Commissioners ready to approve junk vehicle law

Monday, May 21, 2007

Peninsula News Network

Clallam County commissioners are ready to vote on a tough new ordinance for cleaning up junk vehicles, and unless an unexpected problems develop, it appears the board will approve the controversial law.

County leaders have spent several months attempting to work out the details of a new “junker” law replacing the existing ordinance, used to effectively cleanup several hundred derelict cars since the late 90s.

County staff maintain they need tougher rules to tackle what they claim is “environmental damage” from junk cars on private property. At a public hearing several weeks ago, that position gained support from many speakers, not so much on the point of protecting the environment as protecting private property values. However, advocates of property rights are worried about the precedence set by the new law, and hobbyists worry what will happen to cars with legitimate collector value.

Department of Community Development staff have tweaked the first draft of the ordinance from earlier this spring and believe they’ve come up with a version to meet with the commissioners’, and the public’s approval. The new language makes provisions for “historical” cars, giving restorers a year to do something with legitimate collector cars. It sets priority for dealing with car cleanups, so the county could focus on the worst problem properties first regardless of citizen complaints.
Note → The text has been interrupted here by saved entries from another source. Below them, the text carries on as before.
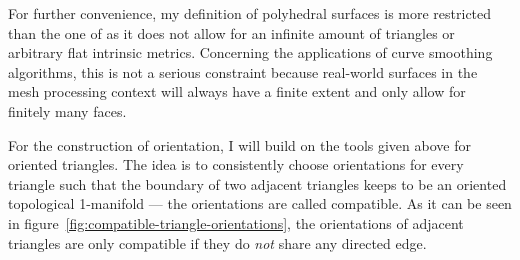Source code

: \documentclass{stdlocal}
\begin{document}
  For further convenience, my definition of polyhedral surfaces is more restricted than the one of \textcite{polthier2006} as it does not allow for an infinite amount of triangles or arbitrary flat intrinsic metrics.
  Concerning the applications of curve smoothing algorithms, this is not a serious constraint because real-world surfaces in the mesh processing context will always have a finite extent and only allow for finitely many faces.

  For the construction of orientation, I will build on the tools given above for oriented triangles.
  The idea is to consistently choose orientations for every triangle such that the boundary of two adjacent triangles keeps to be an oriented topological 1-manifold --- the orientations are called compatible.
  As it can be seen in figure~\ref{fig:compatible-triangle-orientations}, the orientations of adjacent triangles are only compatible if they do \textit{not} share any directed edge.
\end{document}
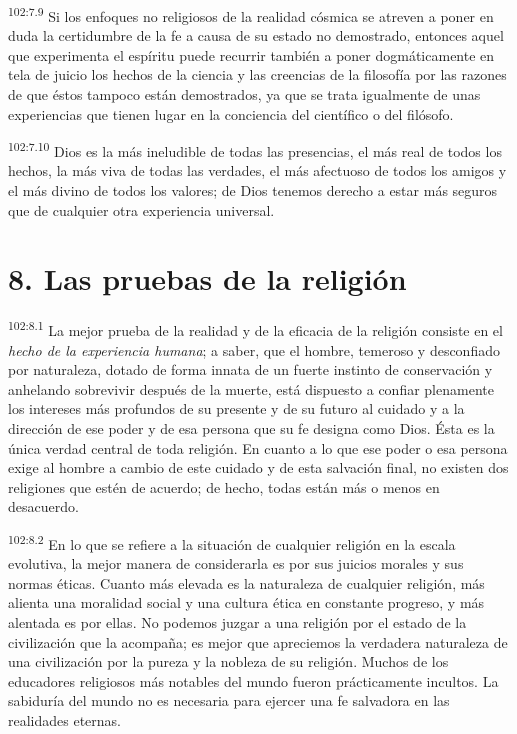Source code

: \documentclass[twoside, 11pt]{book}
\begin{document}
\par
\textsuperscript{102:7.9} Si los enfoques no religiosos de la realidad cósmica se atreven a poner en duda la certidumbre de la fe a causa de su estado no demostrado, entonces aquel que experimenta el espíritu puede recurrir también a poner dogmáticamente en tela de juicio los hechos de la ciencia y las creencias de la filosofía por las razones de que éstos tampoco están demostrados, ya que se trata igualmente de unas experiencias que tienen lugar en la conciencia del científico o del filósofo.

\par
\textsuperscript{102:7.10} Dios es la más ineludible de todas las presencias, el más real de todos los hechos, la más viva de todas las verdades, el más afectuoso de todos los amigos y el más divino de todos los valores; de Dios tenemos derecho a estar más seguros que de cualquier otra experiencia universal.

\section*{8. Las pruebas de la religión}
\par
\textsuperscript{102:8.1} La mejor prueba de la realidad y de la eficacia de la religión consiste en el \textit{hecho de la experiencia humana}; a saber, que el hombre, temeroso y desconfiado por naturaleza, dotado de forma innata de un fuerte instinto de conservación y anhelando sobrevivir después de la muerte, está dispuesto a confiar plenamente los intereses más profundos de su presente y de su futuro al cuidado y a la dirección de ese poder y de esa persona que su fe designa como Dios. Ésta es la única verdad central de toda religión. En cuanto a lo que ese poder o esa persona exige al hombre a cambio de este cuidado y de esta salvación final, no existen dos religiones que estén de acuerdo; de hecho, todas están más o menos en desacuerdo.

\par
\textsuperscript{102:8.2} En lo que se refiere a la situación de cualquier religión en la escala evolutiva, la mejor manera de considerarla es por sus juicios morales y sus normas éticas. Cuanto más elevada es la naturaleza de cualquier religión, más alienta una moralidad social y una cultura ética en constante progreso, y más alentada es por ellas. No podemos juzgar a una religión por el estado de la civilización que la acompaña; es mejor que apreciemos la verdadera naturaleza de una civilización por la pureza y la nobleza de su religión. Muchos de los educadores religiosos más notables del mundo fueron prácticamente incultos. La sabiduría del mundo no es necesaria para ejercer una fe salvadora en las realidades eternas.
\end{document}
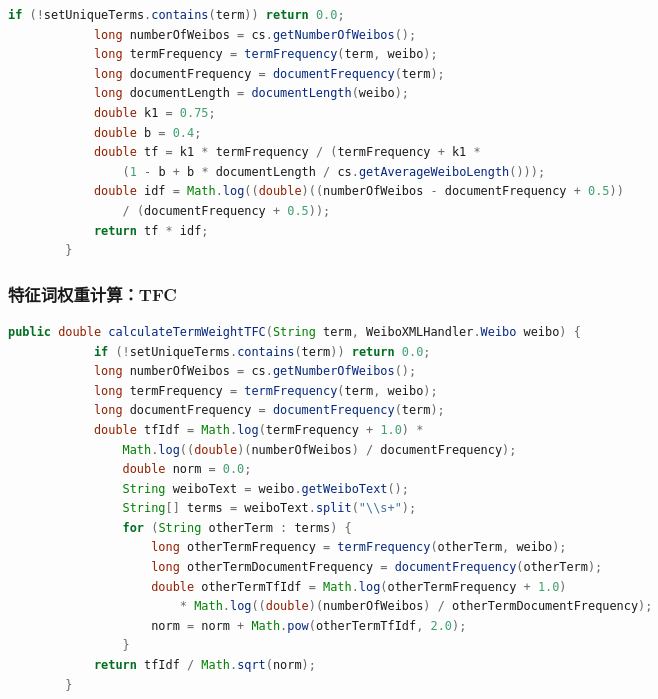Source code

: \documentclass[CJKutf8, table]{beamer}
\begin{document}
\begin{CJK}{UTF8}{gbsn}
\begin{frame}[fragile]
\begin{tiny}
\begin{block}{}
\begin{lstlisting}[language=Java]
            if (!setUniqueTerms.contains(term)) return 0.0;
            long numberOfWeibos = cs.getNumberOfWeibos();
            long termFrequency = termFrequency(term, weibo);
            long documentFrequency = documentFrequency(term);
            long documentLength = documentLength(weibo);
            double k1 = 0.75;
            double b = 0.4;
            double tf = k1 * termFrequency / (termFrequency + k1 * 
                (1 - b + b * documentLength / cs.getAverageWeiboLength()));
            double idf = Math.log((double)((numberOfWeibos - documentFrequency + 0.5))
                / (documentFrequency + 0.5));
            return tf * idf;
        }
	      \end{lstlisting}
    \end{block}
  \end{tiny}
\end{frame}

\begin{frame}[fragile]
  \frametitle{特征词权重计算：TFC}
  \lstset{language=Java,basicstyle=\ttfamily,commentstyle=\ttfamily}
  \begin{tiny}
    \begin{block}{}
      \begin{lstlisting}[language=Java]
        public double calculateTermWeightTFC(String term, WeiboXMLHandler.Weibo weibo) {
            if (!setUniqueTerms.contains(term)) return 0.0;
            long numberOfWeibos = cs.getNumberOfWeibos();
            long termFrequency = termFrequency(term, weibo);
            long documentFrequency = documentFrequency(term);
            double tfIdf = Math.log(termFrequency + 1.0) * 
                Math.log((double)(numberOfWeibos) / documentFrequency);
                double norm = 0.0;
                String weiboText = weibo.getWeiboText();
                String[] terms = weiboText.split("\\s+");
                for (String otherTerm : terms) {
                    long otherTermFrequency = termFrequency(otherTerm, weibo);
                    long otherTermDocumentFrequency = documentFrequency(otherTerm);
                    double otherTermTfIdf = Math.log(otherTermFrequency + 1.0) 
                        * Math.log((double)(numberOfWeibos) / otherTermDocumentFrequency);
                    norm = norm + Math.pow(otherTermTfIdf, 2.0);
                }
            return tfIdf / Math.sqrt(norm);
        }	    
      \end{lstlisting}
    \end{block}
  \end{tiny}
\end{frame}


\end{CJK}
\end{document}
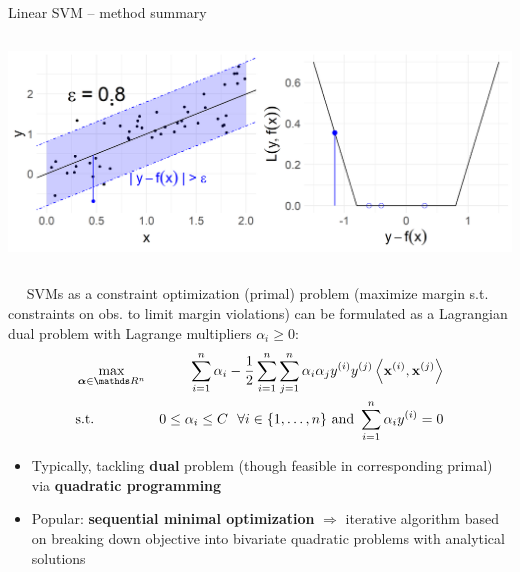 \begin{vbframe}{Linear SVM -- method summary}
\begin{columns}[T, totalwidth = \textwidth]
\begin{column}{0.4\textwidth}
  \includegraphics[height=\textwidth, keepaspectratio=true]{
  figure/loss_eps_insensitive.png}

\end{column}
\end{columns}

\medskip

 ~~ %
SVMs as a constraint optimization (primal) problem (maximize margin s.t. constraints on obs. to limit margin violations) can be formulated as a Lagrangian dual problem with Lagrange multipliers $\alpha_i \geq 0$: %
\begin{eqnarray*}
    & \max\limits_{\alphav \in \R^n} & \dualobj \\
    & \text{s.t. } & 0 \le \alpha_i \le C ~~ \forall i \in \nset \text{ and } \sum_{i=1}^n \alpha_i \yi = 0
\end{eqnarray*}

\framebreak


\begin{itemize}
  \item Typically, tackling \textbf{dual} problem (though feasible 
  in corresponding primal) via \textbf{quadratic programming}
  \item Popular: \textbf{sequential minimal optimization} $\Rightarrow$ 
  iterative algorithm based on breaking down objective into bivariate quadratic 
  problems with analytical solutions
\end{itemize}
\medskip


\end{vbframe}
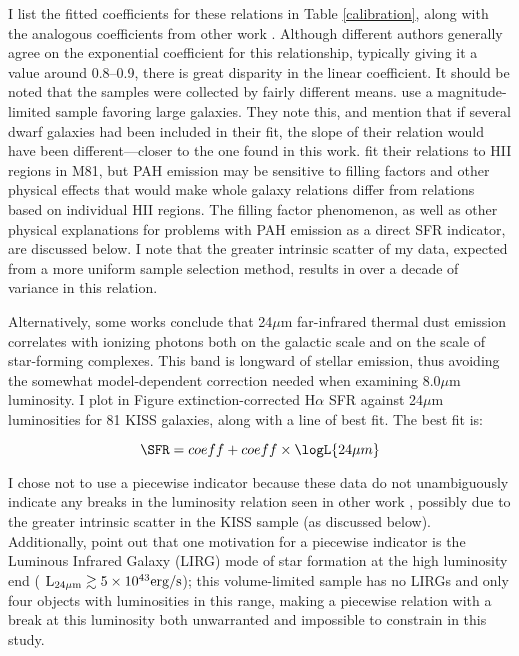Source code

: I list the fitted coefficients for these relations in Table \ref{calibration}, along with the analogous coefficients from other work \citep{Wu,PerezGonzalez}. Although different authors generally agree on the exponential coefficient for this relationship, typically giving it a value around 0.8--0.9, there is great disparity in the linear coefficient. It should be noted that the samples were collected by fairly different means. \cite{Wu} use a magnitude-limited sample favoring large galaxies. They note this, and mention that if several dwarf galaxies had been included in their fit, the slope of their relation would have been different---closer to the one found in this work. \cite{PerezGonzalez} fit their relations to HII regions in M81, but PAH emission may be sensitive to filling factors and other physical effects that would make whole galaxy relations differ from relations based on individual HII regions. The filling factor phenomenon, as well as other physical explanations for problems with PAH emission as a direct SFR indicator, are discussed below. I note that the greater intrinsic scatter of my data, expected from a more uniform sample selection method, results in over a decade of variance in this relation.

Alternatively, some works \citep{AlonsoHerrero,PerezGonzalez,Calzetti2005} conclude that 24$\mu$m far-infrared thermal dust emission correlates with ionizing photons both on the galactic scale and on the scale of star-forming complexes. This band is longward of stellar emission, thus avoiding the somewhat model-dependent correction needed when examining 8.0$\mu$m luminosity. I plot in Figure  extinction-corrected H$\alpha$ SFR against 24$\mu$m luminosities for 81 KISS galaxies, along with a line of best fit. The best fit is:

\begin{equation}
\SFR = \fit{sfr_24micron}{bdb} + \fit{sfr_24micron}{bdb}\times \logL{24\mu m}
\end{equation}

I chose not to use a piecewise indicator because these data do not unambiguously indicate any breaks in the luminosity relation seen in other work \citep[][etc.]{Wu,Calzetti2010}, possibly due to the greater intrinsic scatter in the KISS sample (as discussed below).  Additionally, \cite{Calzetti2010} point out that one motivation for a piecewise indicator is the Luminous Infrared Galaxy (LIRG) mode of star formation at the high luminosity end ( $\rm{L}_{24\mu\rm{m}}\gtrsim  5\times10^{43}\rm{erg/s}$); this volume-limited sample has no LIRGs and only four objects with luminosities in this range, making a piecewise relation with a break at this luminosity both unwarranted and impossible to constrain in this study.


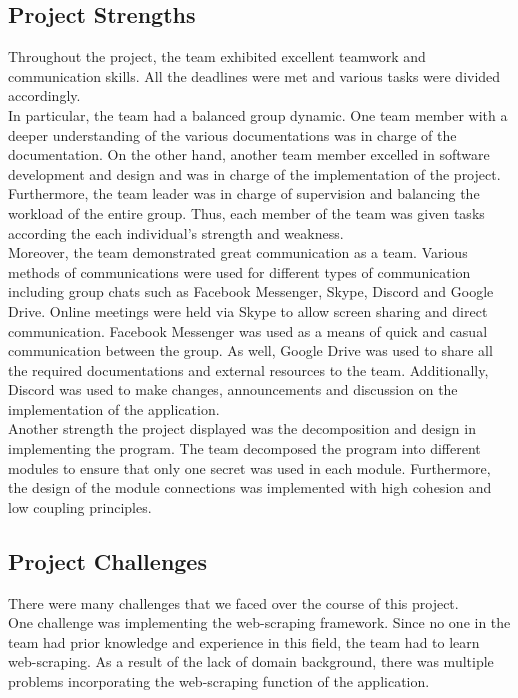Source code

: \documentclass{article}
\begin{document}
\subsection{Project Strengths}
\hspace{5mm} Throughout the project, the team exhibited excellent teamwork and communication skills. All the deadlines were met and various tasks were divided accordingly. \\


In particular, the team had a balanced group dynamic. One team member with a deeper understanding of the various documentations was in charge of the documentation. On the other hand, another team member excelled in software development and design and was in charge of the implementation of the project. Furthermore, the team leader was in charge of supervision and balancing the workload of the entire group. Thus, each member of the team was given tasks according the each individual's strength and weakness. \\

Moreover, the team demonstrated great communication as a team. Various methods of communications were used for different types of communication including group chats such as Facebook Messenger, Skype, Discord and Google Drive. Online meetings were held via Skype to allow screen sharing and direct communication. Facebook Messenger was used as a means of quick and casual communication between the group. As well, Google Drive was used to share all the required documentations and external resources to the team. Additionally, Discord was used to make changes, announcements and discussion on the implementation of the application.\\


Another strength the project displayed was the decomposition and design in implementing the program. The team decomposed the program into different modules to ensure that only one secret was used in each module. Furthermore, the design of the module connections was implemented with high cohesion and low coupling principles.
\subsection{Project Challenges}
\hspace{5mm}There were many challenges that we faced over the course of this project. \\


One challenge was implementing the web-scraping framework. Since no one in the team had prior knowledge and experience in this field, the team had to learn web-scraping. As a result of the lack of domain background, there was multiple problems incorporating the web-scraping function of the application.\\
\end{document}
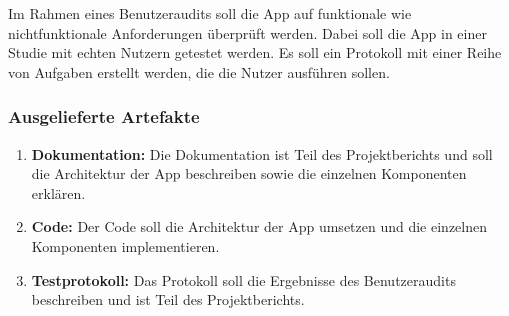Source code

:Im Rahmen eines Benutzeraudits soll die App auf funktionale wie nichtfunktionale Anforderungen überprüft werden.
Dabei soll die App in einer Studie mit echten Nutzern getestet werden.
Es soll ein Protokoll mit einer Reihe von Aufgaben erstellt werden, die die Nutzer ausführen sollen.

\subsubsection{Ausgelieferte Artefakte}

\begin{enumerate}
	\item \textbf{Dokumentation:} Die Dokumentation ist Teil des Projektberichts und soll die Architektur der App beschreiben sowie die einzelnen Komponenten erklären.
	\item \textbf{Code:} Der Code soll die Architektur der App umsetzen und die einzelnen Komponenten implementieren.
	\item \textbf{Testprotokoll:} Das Protokoll soll die Ergebnisse des Benutzeraudits beschreiben und ist Teil des Projektberichts.
\end{enumerate}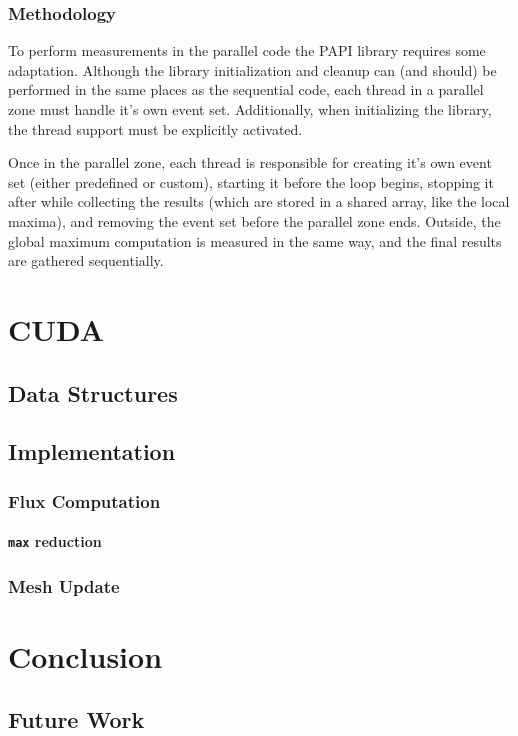 \documentclass[9pt,twocolumn]{scrartcl}
\newcommand{\paragraphh}[1]{\paragraph{#1\hfill}\hfill

}
\begin{document}
\subsubsection{Methodology}%
To perform measurements in the parallel code the PAPI library requires some adaptation. Although the library initialization and cleanup can (and should) be performed in the same places as the sequential code, each thread in a parallel zone must handle it's own event set. Additionally, when initializing the library, the thread support must be explicitly activated.

Once in the parallel zone, each thread is responsible for creating it's own event set (either predefined or custom), starting it before the loop begins, stopping it after while collecting the results (which are stored in a shared array, like the local maxima), and removing the event set before the parallel zone ends. Outside, the global maximum computation is measured in the same way, and the final	 results are gathered sequentially.


\section{CUDA}
\label{sec:cuda}
\subsection{Data Structures}
\subsection{Implementation}
\subsubsection{Flux Computation}
\paragraphh{\texttt{max} reduction}
\subsubsection{Mesh Update}

\section{Conclusion}
\subsection{Future Work}
\end{document}
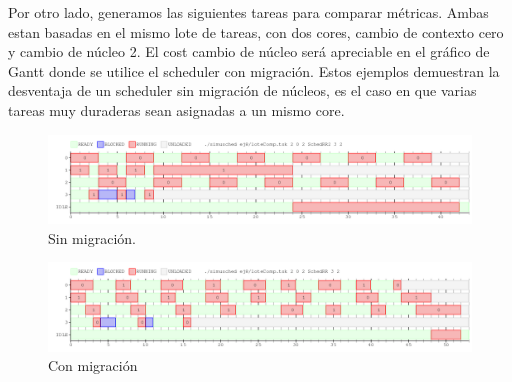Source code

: Por otro lado, generamos las siguientes tareas para comparar métricas. Ambas estan basadas en el mismo lote de tareas, con dos cores, cambio de contexto cero y cambio de núcleo 2. El cost cambio de núcleo será apreciable en el gráfico de Gantt donde se utilice el scheduler con migración.
Estos ejemplos demuestran la desventaja de un scheduler sin migración de núcleos, es el caso en que varias tareas muy duraderas sean asignadas a un mismo core.


\begin{figure}[h]
  \includegraphics[width=\textwidth]{../ej8/comp1.png}
  \caption{Sin migración.}
\end{figure}

\begin{figure}[h]
  \includegraphics[width=\textwidth]{../ej8/comp2.png}
  \caption{Con migración}
\end{figure}





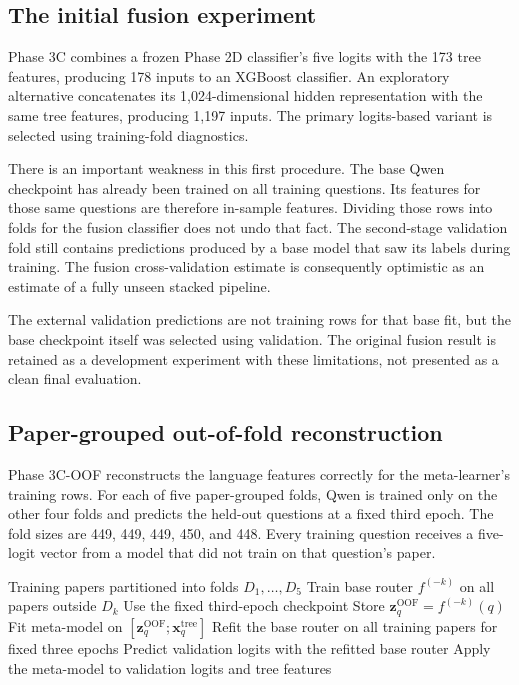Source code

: \subsection{The initial fusion experiment}
Phase 3C combines a frozen Phase 2D classifier's five logits with the
173 tree features, producing 178 inputs to an XGBoost classifier.
An exploratory alternative concatenates its 1,024-dimensional hidden
representation with the same tree features, producing 1,197 inputs.
The primary logits-based variant is selected using training-fold
diagnostics.

There is an important weakness in this first procedure. The base Qwen
checkpoint has already been trained on all training questions. Its
features for those same questions are therefore in-sample features.
Dividing those rows into folds for the fusion classifier does not
undo that fact. The second-stage validation fold still contains
predictions produced by a base model that saw its labels during
training. The fusion cross-validation estimate is consequently
optimistic as an estimate of a fully unseen stacked pipeline.

The external validation predictions are not training rows for that
base fit, but the base checkpoint itself was selected using validation.
The original fusion result is retained as a development experiment
with these limitations, not presented as a clean final evaluation.

\subsection{Paper-grouped out-of-fold reconstruction}
Phase 3C-OOF reconstructs the language features correctly for the
meta-learner's training rows. For each of five paper-grouped folds,
Qwen is trained only on the other four folds and predicts the held-out
questions at a fixed third epoch. The fold sizes are 449, 449, 449,
450, and 448. Every training question receives a five-logit vector
from a model that did not train on that question's paper.

\begin{algorithm}[tbp]
\caption{Construction of out-of-fold language features}
\label{alg:oof}
\begin{algorithmic}[1]
\Require Training papers partitioned into folds $D_1,\ldots,D_5$
  \State Train base router $f^{(-k)}$ on all papers outside $D_k$
  \State Use the fixed third-epoch checkpoint
    \State Store $\mathbf{z}^{\mathrm{OOF}}_q=f^{(-k)}(q)$
  \EndFor
\EndFor
\State Fit meta-model on $[\mathbf{z}^{\mathrm{OOF}}_q;\mathbf{x}^{\mathrm{tree}}_q]$
\State Refit the base router on all training papers for fixed three epochs
\State Predict validation logits with the refitted base router
\State Apply the meta-model to validation logits and tree features
\end{algorithmic}
\end{algorithm}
But the new rules still contain stiff fines and legal problems for car owners, setting higher thresholds to determine what is a “junk vehicle”, including age requirements of just 3-years. That already has opponents talking about a court challenge even before the ordinance is approved.

Commissioners will discuss the rules one last time during a work session at 9am Tuesday morning, with the board expected to vote on the ordinance during their regular meeting at 10am.